Should landlords show tenants proof of workers' background checks?
Under proposed 'Tenant Notification Act,' landlords would have to do so
TALLAHASSEE, Fla. – Landlords soon could be required to provide residents with proof showing they have conducted background checks on the people working in apartment complexes.
Failure to provide notices would give tenants the right to cancel their lease.
Part-time college student Mary Beasley has been renting her apartment for almost a year. At times, she said, she isn’t comfortable with the maintenance staff.
“And it scares me,” Beasley said. “A lot of the times when I come home, I’m getting stares from these men who are working all around. I’ve never even seen them before. I know nothing about them.”
Under proposed legislation known as the Tenant Notification Act, renters such as Beasley would have to be told, in writing, whether the landlord has run background checks on anyone with access to the premises.
State Sen. Greg Steube is sponsoring the legislation.
“If there (are) people working in these large complexes, and they’re not (conducting) background checks on whether they are sex offenders or not, and they have access to people’s homes, to me, that’s a problem,” said Steube, R-Sarasota.
Landlord Erwin Jackson, who rents more than 250 apartments, already runs background checks, but bristled at the idea of being forced to run them or notify tenants.
“And see, (there is) no reason I should take that information and provide it to my tenants,” Jackson said. “I think there is a privacy (issue) there.”

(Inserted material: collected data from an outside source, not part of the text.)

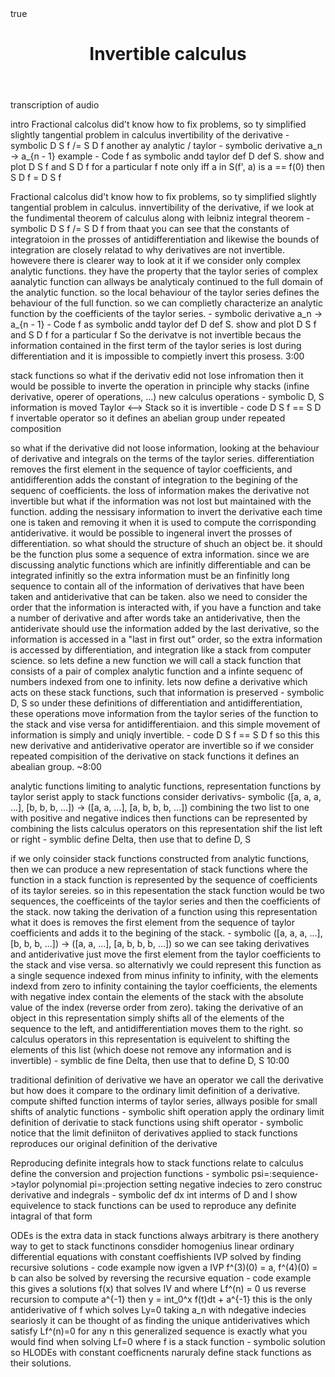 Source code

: ﻿---
layout: post
title: "Invertible calculus"
tags: [Math, Calculus, Fractional-Calculus]
math: true
---

transcription of audio

intro
Fractional calcolus did't know how to fix problems, so ty simplified slightly tangential problem in calculus
invertibility of the derivative - symbolic D S f /= S D f
another ay  analytic / taylor - symbolic derivative a_n -> a_{n - 1}
example - Code f as symbolic andd taylor def D def S. show and plot D S f and S D f for a particular f
note only iff a in S(f', a) is a == f(0) then S D f = D S f

Fractional calcolus did't know how to fix problems, so ty simplified slightly tangential problem in calculus. innvertibility of the derivative, if we look at the fundimental theorem of calculus along with leibniz integral theorem  - symbolic D S f /= S D f
from thaat you can see that the constants of integratoion in the prosses of antidifferentiation and likewise the bounds of integration are closely relatad to why derivatives are not invertible. howevere there is clearer way to look at it if we consider only complex analytic functions. they have the property that the taylor series of complex aanalytic function can allways be analyticaly continued to the full domain of the analytic function. so the local behaviour of the taylor series defines the behaviour of the full function. so we can complietly characterize an analytic function by the coefficients of the taylor series. - symbolic derivative a_n -> a_{n - 1} - Code f as symbolic andd taylor def D def S. show and plot D S f and S D f for a particular f
So the derivatve is not invertible becaus the information contained in the first term of the taylor series is lost during differentiation and it is impossible to compietly invert this prosess. 3:00




stack functions
so what if the derivativ edid not lose infromation then it would be possible to inverte the operation in principle
why stacks (infine derivative, operer of operations, ...)
new calculus operations - symbolic D, S
information is moved Taylor <--> Stack so it is invertible - code D S f == S D f
invertable operator so it defines an abelian group under repeated composition

so what if the derivative did not loose information, looking at the behaviour of derivative and integrals on the terms of the taylor series. differentiation removes the first element in the sequence of taylor coefficients, and antidifferention adds the constant of integration to the begining of the sequenc of coefficients. the loss of information makes the derivative not invertible but what if the information was not lost but maintained with the function. adding the nessisary information to invert the derivative each time one is taken and removing it when it is used to compute the corrisponding antiderivative. it would be possible to ingeneral invert the prosses of differentiation. so what should the structure of shuch an object be. it should be the function plus some a sequence of extra information. since we are discussing analytic functions which are infinitly differentiable and can be integrated infinitly so the extra information must be an finfinitly long sequence to contain all of the information of derivatives that have been taken and antiderivative that can be taken. also we need to consider the order that the information is interacted with, if you have a function and take a number of derivative and after words take an antiderivative, then the antiderivate should use the information added by the last derivative, so the information is accessed in a "last in first out" order, so the extra information is accessed by differentiation, and integration like a stack from computer science. so lets define a new function we will call a stack function that consists of a pair of complex analytic function and a infinte sequenc of numbers indexed from one to infinity. lets now define a derivative which acts on these stack functions, such that information is preserved - symbolic D, S
so under these definitions of differentiation and antidifferentiation, these operations move information from the taylor series of the function to the stack and vise versa for antidifferentiaion. and this simple movement of information is simply and uniqly invertible.  - code D S f == S D f
so this  this new derivative and antiderivative operator are invertible so if we consider repeated compisition of the derivative on stack functions it defines an abealian group. ~8:00


analytic functions
limiting to analytic functions, representation functions by taylor serist
apply to stack functions consider derivativs- symbolic ([a, a, a, ...], [b, b, b, ...]) -> ([a, a, ...], [a, b, b, b, ...])
combining the two list to one with positive and negative indices then functions can be represented by combining the lists
calculus operators on this representation shif the list left or right - symblic define Delta, then use that to define D, S

if we only coinsider stack functions constructed from analytic functions, then we can produce a new representation of stack functions where the function in a stack function is represented by the sequence of coefficients of its taylor sereies. so in this repesentation the stack function would be two sequences, the coefficeints of the taylor series and then the coefficients of the stack. now taking the derivation of a function using this representation what it does is removes the first element from the sequence of taylor coefficients and adds it to the begining of the stack. - symbolic ([a, a, a, ...], [b, b, b, ...]) -> ([a, a, ...], [a, b, b, b, ...])
so we can see taking derivatives and antiderivative just move the first element from the taylor coefficients to the stack and vise versa. so alternativly we could represent this function as a single sequence indexed from minus infinity to infinity, with the elements indexd from zero to infinity containing the taylor coefficients, the elements with negative index contain the elements of the stack with the absolute value of the index (reverse order from zero). taking the derivative of an object in this representation simply shifts all of the elements of the sequence to the left, and antidifferentiation moves them to the right. so calculus operators in this representation is equivelent to shifting the elements of this list (which doese not remove any information and is invertible)  - symblic de
fine Delta, then use that to define D, S 10:00



traditional definition of derivative
we have an operator we call the derivative but how does it compare to the ordinary limit definition of a derivative.
compute shifted function interms of taylor series, allways posible for small shifts of analytic functions - symbolic shift operation
apply the ordinary limit definition of derivatie to stack functions using shift operator - symbolic
notice that the limit definiiton of derivatives applied to stack functions reproduces our original definition of the derivative





Reproducing definite integrals
how to stack functions relate to calculus
define the conversion and projection functions - symbolic psi=:sequience->taylor polynomial pi=:projection setting negative indecies to zero
construc derivative and indegrals - symbolic def dx int interms of D and I
show equivelence to stack functions can be used to reproduce any definite intagral of that form

ODEs
is the extra data in stack functions always arbitrary is there anothery way to get to stack functinons
consdider homogenius linear ordinary differential equations with constant coeffishients
IVP solved by finding recursive solutions - code example
now igven a IVP f^(3)(0) = a, f^(4)(0) = b can also be solved by reversing the recursive equation - code example
this gives a solutions f(x) that solves IV and where Lf^(n) = 0
us reverse recursion to compute a^{-1} then y = int_0^x f(t)dt + a^{-1} this is the only antiderivative of f which solves Ly=0
taking a_n with ndegative indecies seariosly it can be thought of as finding the unique antiderivatives which satisfy Lf^(n)=0 for any n
this generalized sequence is exactly what you would find when solving Lf=0 where f is a stack function - symbolic solution
so HLODEs with constant coefficnents naruraly define stack functions as their solutions.

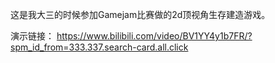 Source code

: 这是我大三的时候参加Gamejam比赛做的2d顶视角生存建造游戏。

演示链接：
https://www.bilibili.com/video/BV1YY4y1b7FR/?spm_id_from=333.337.search-card.all.click
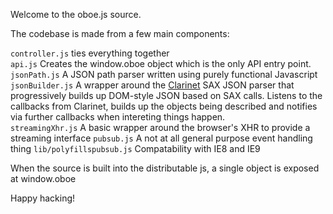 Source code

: 
Welcome to the oboe.js source.
 
The codebase is made from a few main components:
 
`controller.js` ties everything together   
`api.js` Creates the window.oboe object which is the only API entry point.  
`jsonPath.js` A JSON path parser written using purely functional Javascript                         
`jsonBuilder.js` A wrapper around the [Clarinet](https://github.com/dscape/clarinet) SAX JSON parser that progressively builds up DOM-style
   JSON based on SAX calls. Listens to the callbacks from Clarinet, builds up the objects being described
   and notifies via further callbacks when intereting things happen.      
`streamingXhr.js` A basic wrapper around the browser's XHR to provide a streaming interface
`pubsub.js` A not at all general purpose event handling thing
`lib/polyfillspubsub.js` Compatability with IE8 and IE9
   
When the source is built into the distributable js, a single object is exposed at window.oboe    
 
Happy hacking!
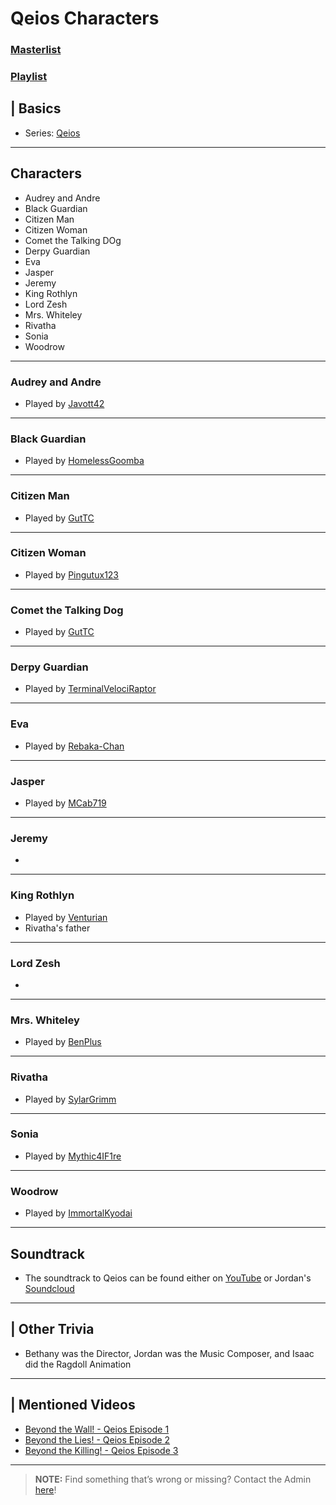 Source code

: # Qeios Characters
### [Masterlist]()
### [Playlist]()

## | Basics
- Series: [Qeios](6.Series/Qeios.md)

----

## Characters
- Audrey and Andre
- Black Guardian
- Citizen Man
- Citizen Woman
- Comet the Talking DOg
- Derpy Guardian
- Eva
- Jasper
- Jeremy
- King Rothlyn
- Lord Zesh
- Mrs. Whiteley
- Rivatha
- Sonia
- Woodrow

----

### Audrey and Andre
- Played by [Javott42](7.Family/Jessica-Javott42.md)

----

### Black Guardian
- Played by [HomelessGoomba](3.Siblings/3.4.Isaac-Frye-HomelessGoomba.md)

----

### Citizen Man
- Played by [GutTC](7.Family/Gut-GutTC.md)

----

### Citizen Woman
- Played by [Pingutux123](7.Family/Pingutux123.md)

----

### Comet the Talking Dog
- Played by [GutTC](7.Family/Gut-GutTC.md)

----

### Derpy Guardian
- Played by [TerminalVelociRaptor](7.Family/TerminalVelociRaptor.md)

----

### Eva
- Played by [Rebaka-Chan](7.Family/Rebecca-Rebaka-Chan.md)

----

### Jasper
- Played by [MCab719](7.Family/Michael-MCab719.md)

----

### Jeremy
- 

----

### King Rothlyn
- Played by [Venturian](3.Siblings/3.1.Jordan-Frye-Venturian.md)
- Rivatha's father

----

### Lord Zesh
- 

----

### Mrs. Whiteley
- Played by [BenPlus](7.Family/Ben-BenPlus.md)

----

### Rivatha
- Played by [SylarGrimm](7.Family/Sylar-SylarGrimm.md)

----

### Sonia
- Played by [Mythic4IF1re](7.Family/Mythic4IF1re.md)

----

### Woodrow
- Played by [ImmortalKyodai](3.Siblings/3.2.Cierra-Frye-ImmortalKyodai.md)

----

## Soundtrack
- The soundtrack to Qeios can be found either on [YouTube]() or Jordan's [Soundcloud](https://soundcloud.com/venturianmusic/sets/qeios)

----

## | Other Trivia  
- Bethany was the Director, Jordan was the Music Composer, and Isaac did the Ragdoll Animation

----

## | Mentioned Videos
- [Beyond the Wall! - Qeios Episode 1](https://www.youtube.com/watch?v=7x75F3d_2Bw)
- [Beyond the Lies! - Qeios Episode 2]()
- [Beyond the Killing! - Qeios Episode 3]()

----

> **NOTE:** Find something that’s wrong or missing? Contact the Admin [here](../chapter_2.md)! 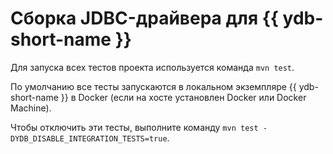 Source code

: # Сборка JDBC-драйвера для {{ ydb-short-name }}

Для запуска всех тестов проекта используется команда `mvn test`.

По умолчанию все тесты запускаются в локальном экземпляре {{ ydb-short-name }} в Docker (если на хосте установлен Docker или Docker Machine).

Чтобы отключить эти тесты, выполните команду `mvn test -DYDB_DISABLE_INTEGRATION_TESTS=true`. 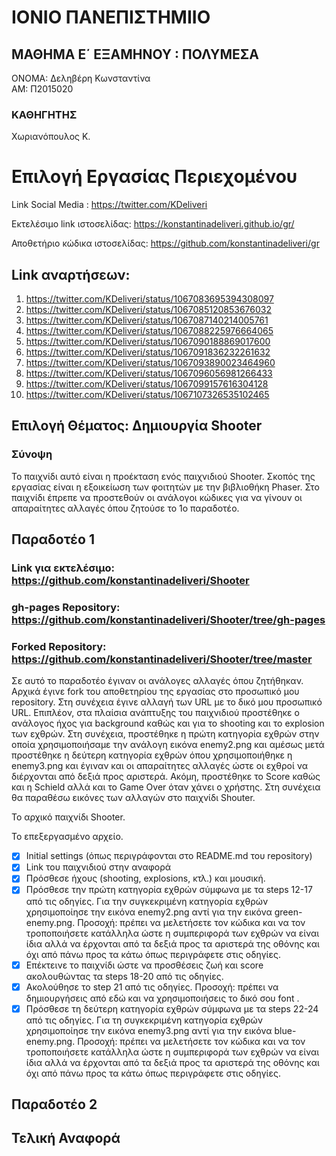 # ΙΟΝΙΟ ΠΑΝΕΠΙΣΤΗΜΙΙΟ
## ΜΑΘΗΜΑ Ε΄ ΕΞΑΜΗΝΟΥ : ΠΟΛΥΜΕΣΑ
ΟΝΟΜΑ: Δεληβέρη Κωνσταντίνα <br>
ΑΜ: Π2015020

 ### ΚΑΘΗΓΗΤΗΣ
Χωριανόπουλος Κ.

# Επιλογή Εργασίας Περιεχομένου

Link Social Media : https://twitter.com/KDeliveri

Εκτελέσιμο link ιστοσελίδας: https://konstantinadeliveri.github.io/gr/

Αποθετήριο κώδικα ιστοσελίδας: https://github.com/konstantinadeliveri/gr

## Link αναρτήσεων:
1) https://twitter.com/KDeliveri/status/1067083695394308097
2) https://twitter.com/KDeliveri/status/1067085120853676032
3) https://twitter.com/KDeliveri/status/1067087140214005761
4) https://twitter.com/KDeliveri/status/1067088225976664065
5) https://twitter.com/KDeliveri/status/1067090188869017600
6) https://twitter.com/KDeliveri/status/1067091836232261632
7) https://twitter.com/KDeliveri/status/1067093890023464960
8) https://twitter.com/KDeliveri/status/1067096056981266433
9) https://twitter.com/KDeliveri/status/1067099157616304128
10) https://twitter.com/KDeliveri/status/1067107326535102465


## Επιλογή Θέματος: Δημιουργία Shooter

### Σύνοψη
 Το παιχνίδι αυτό είναι η προέκταση ενός παιχνιδιού Shooter. Σκοπός της εργασίας είναι η εξοικείωση των φοιτητών με την βιβλιοθήκη Phaser.
Στο παιχνίδι έπρεπε να προστεθούν οι ανάλογοι κώδικες για να γίνουν οι απαραίτητες αλλαγές όπου ζητούσε το 1ο παραδοτέο.

## Παραδοτέο 1


### Link για εκτελέσιμο: https://github.com/konstantinadeliveri/Shooter
### gh-pages Repository: https://github.com/konstantinadeliveri/Shooter/tree/gh-pages
### Forked Repository: https://github.com/konstantinadeliveri/Shooter/tree/master

Σε αυτό το παραδοτέο έγιναν οι ανάλογες αλλαγές όπου ζητήθηκαν. Αρχικά έγινε fork του αποθετηρίου της εργασίας στο προσωπικό μου repository. Στη συνέχεια έγινε αλλαγή των URL με το δικό μου προσωπικό URL. Επιπλέον, στα πλαίσια ανάπτυξης του παιχνιδιού προστέθηκε ο ανάλογος ήχος για background καθώς και για το shooting και το explosion των εχθρών. Στη συνέχεια, προστέθηκε η πρώτη κατηγορία εχθρών στην οποία χρησιμοποιήσαμε την ανάλογη εικόνα enemy2.png και αμέσως μετά προστέθηκε η δεύτερη κατηγορία εχθρών όπου χρησιμοποιήθηκε η enemy3.png και έγιναν και οι απαραίτητες αλλαγές ώστε οι εχθροί να διέρχονται από δεξιά προς αριστερά. Ακόμη, προστέθηκε το Score καθώς και η Schield αλλά και το Game Over όταν χάνει ο χρήστης.
Στη συνέχεια θα παραθέσω εικόνες των αλλαγών στο παιχνίδι Shouter.


Το αρχικό παιχνίδι Shooter.



Το επεξεργασμένο αρχείο.








- [x] Initial settings (όπως περιγράφονται στο README.md του repository)
- [x] Link του παιχνιδιού στην αναφορά
- [x] Πρόσθεσε ήχους (shooting, explosions, κτλ.) και μουσική.
- [x] Πρόσθεσε την πρώτη κατηγορία εχθρών σύμφωνα με τα steps 12-17 από τις οδηγίες. Για την συγκεκριμένη κατηγορία εχθρών χρησιμοποίησε την εικόνα enemy2.png αντί για την εικόνα green-enemy.png. Προσοχή: πρέπει να μελετήσετε τον κώδικα και να τον τροποποιήσετε κατάλληλα ώστε η συμπεριφορά των εχθρών να είναι ίδια αλλά να έρχονται από τα δεξιά προς τα αριστερά της οθόνης και όχι από πάνω προς τα κάτω όπως περιγράφετε στις οδηγίες.
- [x] Επέκτεινε το παιχνίδι ώστε να προσθέσεις ζωή και score ακολουθώντας τα steps 18-20 από τις οδηγίες.
- [x] Ακολούθησε το step 21 από τις οδηγίες. Προσοχή: πρέπει να δημιουργήσεις από εδώ και να χρησιμοποιήσεις το δικό σου font .
- [x] Πρόσθεσε τη δεύτερη κατηγορία εχθρών σύμφωνα με τα steps 22-24 από τις οδηγίες. Για τη συγκεκριμένη κατηγορία εχθρών χρησιμοποίησε την εικόνα enemy3.png αντί για την εικόνα blue-enemy.png. Προσοχή: πρέπει να μελετήσετε τον κώδικα και να τον τροποποιήσετε κατάλληλα ώστε η συμπεριφορά των εχθρών να είναι ίδια αλλά να έρχονται από τα δεξιά προς τα αριστερά της οθόνης και όχι από πάνω προς τα κάτω όπως περιγράφετε στις οδηγίες.
 
## Παραδοτέο 2

## Τελική Αναφορά
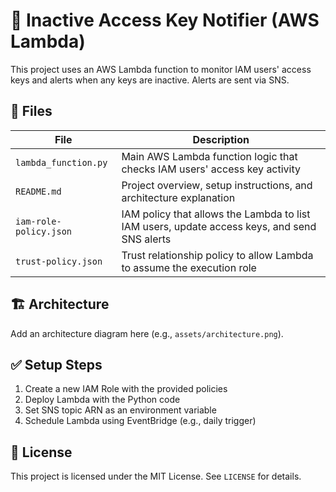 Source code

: # 🔐 Inactive Access Key Notifier (AWS Lambda)

This project uses an AWS Lambda function to monitor IAM users' access keys and alerts when any keys are inactive. Alerts are sent via SNS.

## 📁 Files

| File                   | Description                          |
| ---------------------- | ------------------------------------ |
| `lambda_function.py`   | Main AWS Lambda function logic that checks IAM users' access key activity |
| `README.md`            | Project overview, setup instructions, and architecture explanation |
| `iam-role-policy.json` | IAM policy that allows the Lambda to list IAM users, update access keys, and send SNS alerts |
| `trust-policy.json`    | Trust relationship policy to allow Lambda to assume the execution role |

## 🏗️ Architecture

Add an architecture diagram here (e.g., `assets/architecture.png`).

## ✅ Setup Steps

1. Create a new IAM Role with the provided policies
2. Deploy Lambda with the Python code
3. Set SNS topic ARN as an environment variable
4. Schedule Lambda using EventBridge (e.g., daily trigger)

## 📝 License

This project is licensed under the MIT License. See `LICENSE` for details. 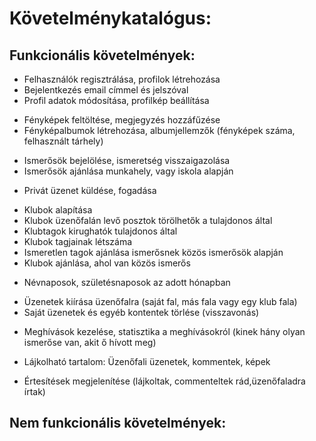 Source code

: # Követelménykatalógus:

## Funkcionális követelmények:

- Felhasználók regisztrálása, profilok létrehozása
- Bejelentkezés email címmel és jelszóval
- Profil adatok módosítása, profilkép beállítása  

+ Fényképek feltöltése, megjegyzés hozzáfűzése
+ Fényképalbumok létrehozása, albumjellemzők (fényképek száma, felhasznált tárhely)

- Ismerősök bejelölése, ismeretség visszaigazolása
- Ismerősök ajánlása munkahely, vagy iskola alapján

+ Privát üzenet küldése, fogadása

- Klubok alapítása
- Klubok üzenőfalán levő posztok törölhetők a tulajdonos által
- Klubtagok kirughatók tulajdonos által
- Klubok tagjainak létszáma
- Ismeretlen tagok ajánlása ismerősnek közös ismerősök alapján
- Klubok ajánlása, ahol van közös ismerős

+ Névnaposok, születésnaposok az adott hónapban

- Üzenetek kiírása üzenőfalra (saját fal, más fala vagy egy klub fala)
- Saját üzenetek és egyéb kontentek törlése (visszavonás)

+ Meghívások kezelése, statisztika a meghívásokról (kinek hány olyan ismerőse van, akit ő hívott meg)

- Lájkolható tartalom: Üzenőfali üzenetek, kommentek, képek

+ Értesítések megjelenítése (lájkoltak, commenteltek rád,üzenőfaladra írtak)

## Nem funkcionális követelmények:

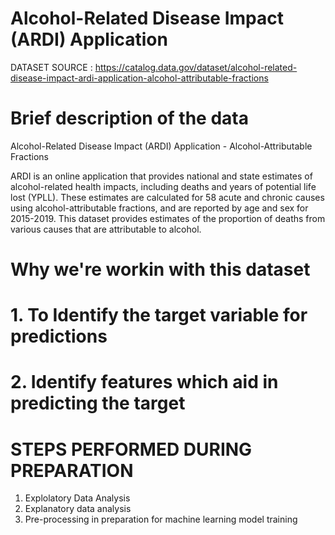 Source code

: # Alcohol-Related Disease Impact (ARDI) Application 
DATASET SOURCE : https://catalog.data.gov/dataset/alcohol-related-disease-impact-ardi-application-alcohol-attributable-fractions



#  Brief description of the data

Alcohol-Related Disease Impact (ARDI) Application - Alcohol-Attributable Fractions

ARDI is an online application that provides national and state estimates of alcohol-related health impacts, including deaths and years of potential life lost (YPLL). These estimates are calculated for 58 acute and chronic causes using alcohol-attributable fractions, and are reported by age and sex for 2015-2019. This dataset provides estimates of the proportion of deaths from various causes that are attributable to alcohol.

# Why we're workin with this dataset

# 1. To Identify the target variable for predictions
# 2. Identify features which aid in predicting the target

# STEPS PERFORMED DURING PREPARATION 
1. Explolatory Data Analysis
2. Explanatory data analysis
3. Pre-processing in preparation for machine learning model training


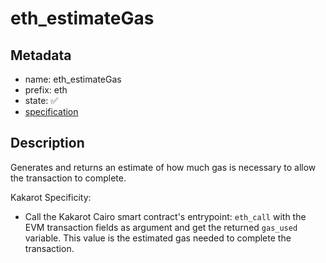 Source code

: # eth_estimateGas

## Metadata

- name: eth_estimateGas
- prefix: eth
- state: ✅
- [specification](https://github.com/ethereum/execution-apis/blob/6709c2a795b707202e93c4f2867fa0bf2640a84f/src/eth/execute.yaml#L16)

## Description

Generates and returns an estimate of how much gas is necessary to allow the transaction to complete.

Kakarot Specificity:

- Call the Kakarot Cairo smart contract's entrypoint: `eth_call` with the EVM transaction fields as argument and get the returned `gas_used` variable. This value is the estimated gas needed to complete the transaction.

If the idea becomes law, people who have already signed a lease and find out there was never a background check performed would be entitled to cancel the lease -- and get their full deposit back.
Beasley likes the idea.
“I think that it’s after moving in that you start, you know, seeing everything -- maybe all the bad people around,” Beasley said.
Some details of the proposal are still being worked out, including how many units are in a complex before the background check notice would apply.
The Level One background checks called for in the legislation cost $24 per person.